Aster DEX Facing Market Manipulation Accusations Amidst Fee Surge
A decentralised exchange (DEX), Aster, has faced accusations of market manipulation and wash trading, with its trading volumes mirroring those of Binance. Meanwhile, its token price has shown signs of potential rebound, and the exchange has raked in substantial fees.
Aster DEX's trading volume skyrocketed to $420 billion in September, nearly doubling Hyperliquid's volume. However, this sudden surge has raised eyebrows, with some suspecting wash trading - a practice where traders buy and sell their own assets to create the illusion of stock market activity.

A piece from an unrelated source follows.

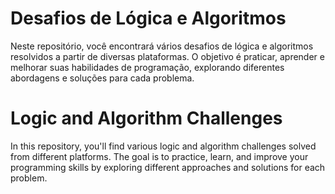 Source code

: # Desafios de Lógica e Algoritmos

Neste repositório, você encontrará vários desafios de lógica e algoritmos resolvidos a partir de diversas plataformas. O objetivo é praticar, aprender e melhorar suas habilidades de programação, explorando diferentes abordagens e soluções para cada problema.

# Logic and Algorithm Challenges

In this repository, you'll find various logic and algorithm challenges solved from different platforms. The goal is to practice, learn, and improve your programming skills by exploring different approaches and solutions for each problem.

The Aster team has yet to address these accusations. Meanwhile, large buyers have been accumulating Aster tokens during the recent price drop, which slowed at the $1.5-$1.65 zone and could act as a rebound if defended. The exchange's netflow has also surged, indicating increased selling pressure.
Following its delisting from DeFiLlama, the Aster token slumped by 10%. DeFiLlama's founder alleges that Aster's trading data is unverifiable due to the use of dark pools - private, off-exchange trading platforms.
Despite the controversy surrounding Aster DEX, its revenue stands at an impressive $210 million in fees over the past 30 days, ranking it second only to Tether. As the accusations of market manipulation persist, investors await the Aster team's response and the token's price action at the crucial $1.5-$1.65 zone.